PROMPT
Look through the data below and output, unchanged, every line from the one holding "I have expertise" through the one holding "# How to use", inclusive. Skip the pictures.

Stored data
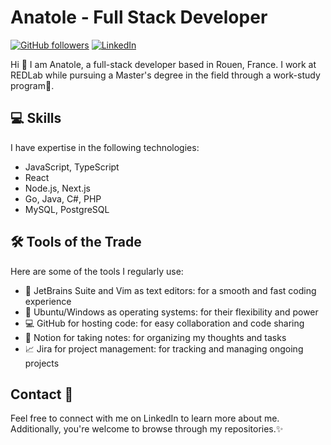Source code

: # Anatole - Full Stack Developer

[![GitHub followers](https://img.shields.io/github/followers/Anatole-Godard?style=social)](https://github.com/Anatole-Godard)
[![LinkedIn](https://img.shields.io/badge/LinkedIn-Anatole-blue?logo=linkedin)](https://www.linkedin.com/in/anatole-godard)

Hi 👋 I am Anatole, a full-stack developer based in Rouen, France. I work at REDLab while pursuing a Master's degree in the field through a work-study program🌱.

## 💻 Skills

I have expertise in the following technologies:

- JavaScript, TypeScript
- React
- Node.js, Next.js
- Go, Java, C#, PHP
- MySQL, PostgreSQL

## 🛠️ Tools of the Trade 

Here are some of the tools I regularly use:

- 🚀 JetBrains Suite and Vim as text editors: for a smooth and fast coding experience
- 🐧 Ubuntu/Windows as operating systems: for their flexibility and power
- 💻 GitHub for hosting code: for easy collaboration and code sharing
- 📝 Notion for taking notes: for organizing my thoughts and tasks
- 📈 Jira for project management: for tracking and managing ongoing projects

## Contact 🔗

Feel free to connect with me on LinkedIn to learn more about me. Additionally, you're welcome to browse through my repositories.✨
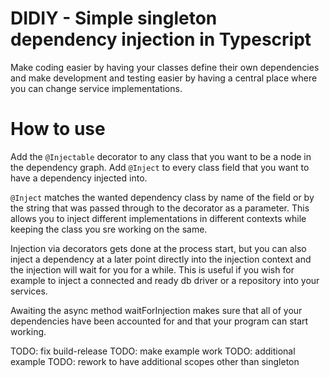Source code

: # DIDIY - Simple singleton dependency injection in Typescript

Make coding easier by having your classes define their own dependencies and make development and testing easier by having a central place where you can change service implementations.

# How to use

Add the `@Injectable` decorator to any class that you want to be a node in the dependency graph. Add `@Inject` to every class field that you want to have a dependency injected into. 

`@Inject` matches the wanted dependency class by name of the field or by the string that was passed through to the decorator as a parameter. This allows you to inject different implementations in different contexts while keeping the class you sre working on the same.

Injection via decorators gets done at the process start, but you can also inject a dependency at a later point directly into the injection context and the injection will wait for you for a while. This is useful if you wish for example to inject a connected and ready db driver or a repository into your services.

Awaiting the async method waitForInjection makes sure that all of your dependencies have been accounted for and that your program can start working.


TODO: fix build-release
TODO: make example work
TODO: additional example
TODO: rework to have additional scopes other than singleton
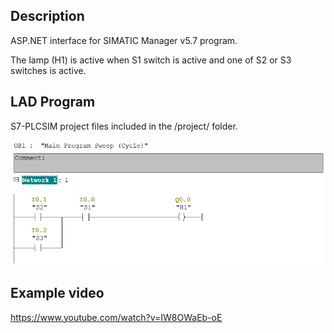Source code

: ﻿## Description

ASP.NET interface for SIMATIC Manager v5.7 program.

The lamp (H1) is active when S1 switch is active and one of S2 or S3 switches is active.

## LAD Program

S7-PLCSIM project files included in the /project/ folder.

![LAD block](block.png)

## Example video

https://www.youtube.com/watch?v=IW8OWaEb-oE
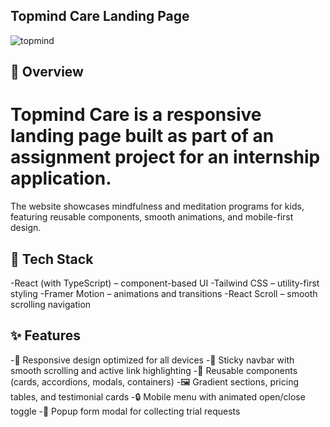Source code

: ## Topmind Care Landing Page

![topmind](https://github.com/user-attachments/assets/5a4eb064-3d46-46eb-a521-f8014a53fdde)

## 📖 Overview

# Topmind Care is a responsive landing page built as part of an assignment project for an internship application.
The website showcases mindfulness and meditation programs for kids, featuring reusable components, smooth animations, and mobile-first design.

## 🚀 Tech Stack

-React (with TypeScript) – component-based UI
-Tailwind CSS – utility-first styling
-Framer Motion – animations and transitions
-React Scroll – smooth scrolling navigation

## ✨ Features

-🎨 Responsive design optimized for all devices
-📌 Sticky navbar with smooth scrolling and active link highlighting
-📂 Reusable components (cards, accordions, modals, containers)
-🖼 Gradient sections, pricing tables, and testimonial cards
-🔒 Mobile menu with animated open/close toggle
-📨 Popup form modal for collecting trial requests


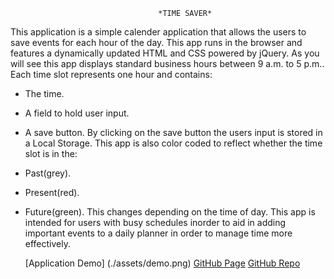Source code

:                                      *TIME SAVER*
This application is a simple calender application that allows the users to save events for each hour of the day. This app runs in the browser and features a dynamically updated HTML and CSS powered by jQuery.
As you will see this app displays standard business hours between 9 a.m. to 5 p.m.. Each time slot represents one hour and contains:
- The time.
- A field to hold user input.
- A save button.
By clicking on the save button the users input is stored in a Local Storage. 
This app is also color coded to reflect whether the time slot is in the: 
- Past(grey). 
- Present(red).
- Future(green).
This changes depending on the time of day.
This app is intended for users with busy schedules inorder to aid in adding 
important events to a daily planner in order to manage time more effectively. 
    
    [Application Demo] (./assets/demo.png)
    [GitHub Page](https://programmerkim.github.io/TimeSaver/)
    [GitHub Repo](https://github.com/programmerkim/TimeSaver)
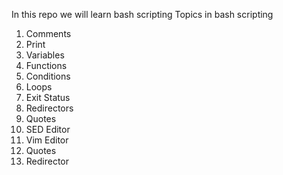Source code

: In this repo we will learn bash scripting
Topics in bash scripting
1. Comments
2. Print
3. Variables
4. Functions
5. Conditions
6. Loops
7. Exit Status
8. Redirectors
9.  Quotes
10. SED Editor
11. Vim Editor
12. Quotes
13. Redirector
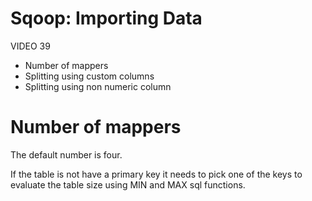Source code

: # Sqoop: Importing Data

VIDEO 39

- Number of mappers
- Splitting using custom columns
- Splitting using non numeric column


# Number of mappers

The default number is four.

If the table is not have a primary key it needs to pick one of the keys to
evaluate the table size using MIN and MAX sql functions.
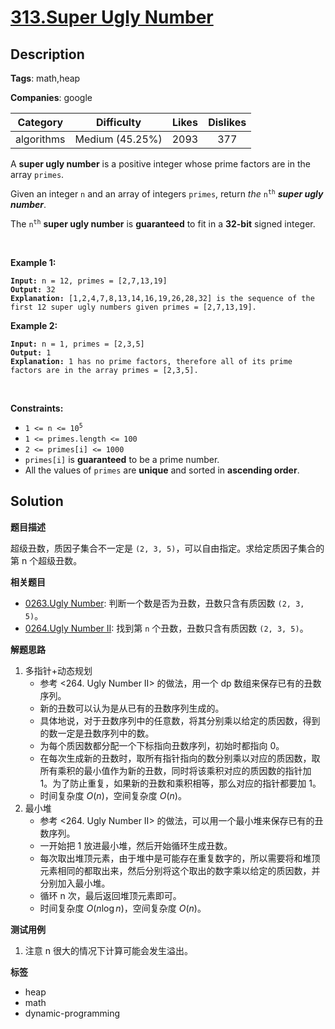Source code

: # [313.Super Ugly Number](https://leetcode.com/problems/super-ugly-number/description/)

## Description

**Tags**: math,heap

**Companies**: google

|  Category  |   Difficulty    | Likes | Dislikes |
| :--------: | :-------------: | :---: | :------: |
| algorithms | Medium (45.25%) | 2093  |   377    |

<p>A <strong>super ugly number</strong> is a positive integer whose prime factors are in the array <code>primes</code>.</p>
<p>Given an integer <code>n</code> and an array of integers <code>primes</code>, return <em>the</em> <code>n<sup>th</sup></code> <em><strong>super ugly number</strong></em>.</p>
<p>The <code>n<sup>th</sup></code> <strong>super ugly number</strong> is <strong>guaranteed</strong> to fit in a <strong>32-bit</strong> signed integer.</p>
<p>&nbsp;</p>
<p><strong class="example">Example 1:</strong></p>
<pre><code><strong>Input:</strong> n = 12, primes = [2,7,13,19]
<strong>Output:</strong> 32
<strong>Explanation:</strong> [1,2,4,7,8,13,14,16,19,26,28,32] is the sequence of the first 12 super ugly numbers given primes = [2,7,13,19].</code></pre>
<p><strong class="example">Example 2:</strong></p>
<pre><code><strong>Input:</strong> n = 1, primes = [2,3,5]
<strong>Output:</strong> 1
<strong>Explanation:</strong> 1 has no prime factors, therefore all of its prime factors are in the array primes = [2,3,5].</code></pre>
<p>&nbsp;</p>
<p><strong>Constraints:</strong></p>
<ul>
  <li><code>1 &lt;= n &lt;= 10<sup>5</sup></code></li>
  <li><code>1 &lt;= primes.length &lt;= 100</code></li>
  <li><code>2 &lt;= primes[i] &lt;= 1000</code></li>
  <li><code>primes[i]</code> is <strong>guaranteed</strong> to be a prime number.</li>
  <li>All the values of <code>primes</code> are <strong>unique</strong> and sorted in <strong>ascending order</strong>.</li>
</ul>

## Solution

**题目描述**

超级丑数，质因子集合不一定是 `(2, 3, 5)`，可以自由指定。求给定质因子集合的第 n 个超级丑数。

**相关题目**

- [0263.Ugly Number](./0263.ugly-number.md): 判断一个数是否为丑数，丑数只含有质因数 `(2, 3, 5)`。
- [0264.Ugly Number II](./0264.ugly-number-ii.md): 找到第 `n` 个丑数，丑数只含有质因数 `(2, 3, 5)`。

**解题思路**

1. 多指针+动态规划
   - 参考 <264. Ugly Number II> 的做法，用一个 dp 数组来保存已有的丑数序列。
   - 新的丑数可以认为是从已有的丑数序列生成的。
   - 具体地说，对于丑数序列中的任意数，将其分别乘以给定的质因数，得到的数一定是丑数序列中的数。
   - 为每个质因数都分配一个下标指向丑数序列，初始时都指向 0。
   - 在每次生成新的丑数时，取所有指针指向的数分别乘以对应的质因数，取所有乘积的最小值作为新的丑数，同时将该乘积对应的质因数的指针加 1。为了防止重复，如果新的丑数和乘积相等，那么对应的指针都要加 1。
   - 时间复杂度 $O(n)$，空间复杂度 $O(n)$。
2. 最小堆
   - 参考 <264. Ugly Number II> 的做法，可以用一个最小堆来保存已有的丑数序列。
   - 一开始把 1 放进最小堆，然后开始循环生成丑数。
   - 每次取出堆顶元素，由于堆中是可能存在重复数字的，所以需要将和堆顶元素相同的都取出来，然后分别将这个取出的数字乘以给定的质因数，并分别加入最小堆。
   - 循环 n 次，最后返回堆顶元素即可。
   - 时间复杂度 $O(n \log n)$，空间复杂度 $O(n)$。

**测试用例**

1. 注意 n 很大的情况下计算可能会发生溢出。

**标签**

- heap
- math
- dynamic-programming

YOUR SOLUTION
I have expertise in the following technologies:

- JavaScript, TypeScript
- React
- Node.js, Next.js
- Go, Java, C#, PHP
- MySQL, PostgreSQL

## 🛠️ Tools of the Trade 

Here are some of the tools I regularly use:

- 🚀 JetBrains Suite and Vim as text editors: for a smooth and fast coding experience
- 🐧 Ubuntu/Windows as operating systems: for their flexibility and power
- 💻 GitHub for hosting code: for easy collaboration and code sharing
- 📝 Notion for taking notes: for organizing my thoughts and tasks
- 📈 Jira for project management: for tracking and managing ongoing projects

## Contact 🔗

Feel free to connect with me on LinkedIn to learn more about me. Additionally, you're welcome to browse through my repositories.✨
Source code

: # DIDIY - Simple singleton dependency injection in Typescript

Make coding easier by having your classes define their own dependencies and make development and testing easier by having a central place where you can change service implementations.

# How to use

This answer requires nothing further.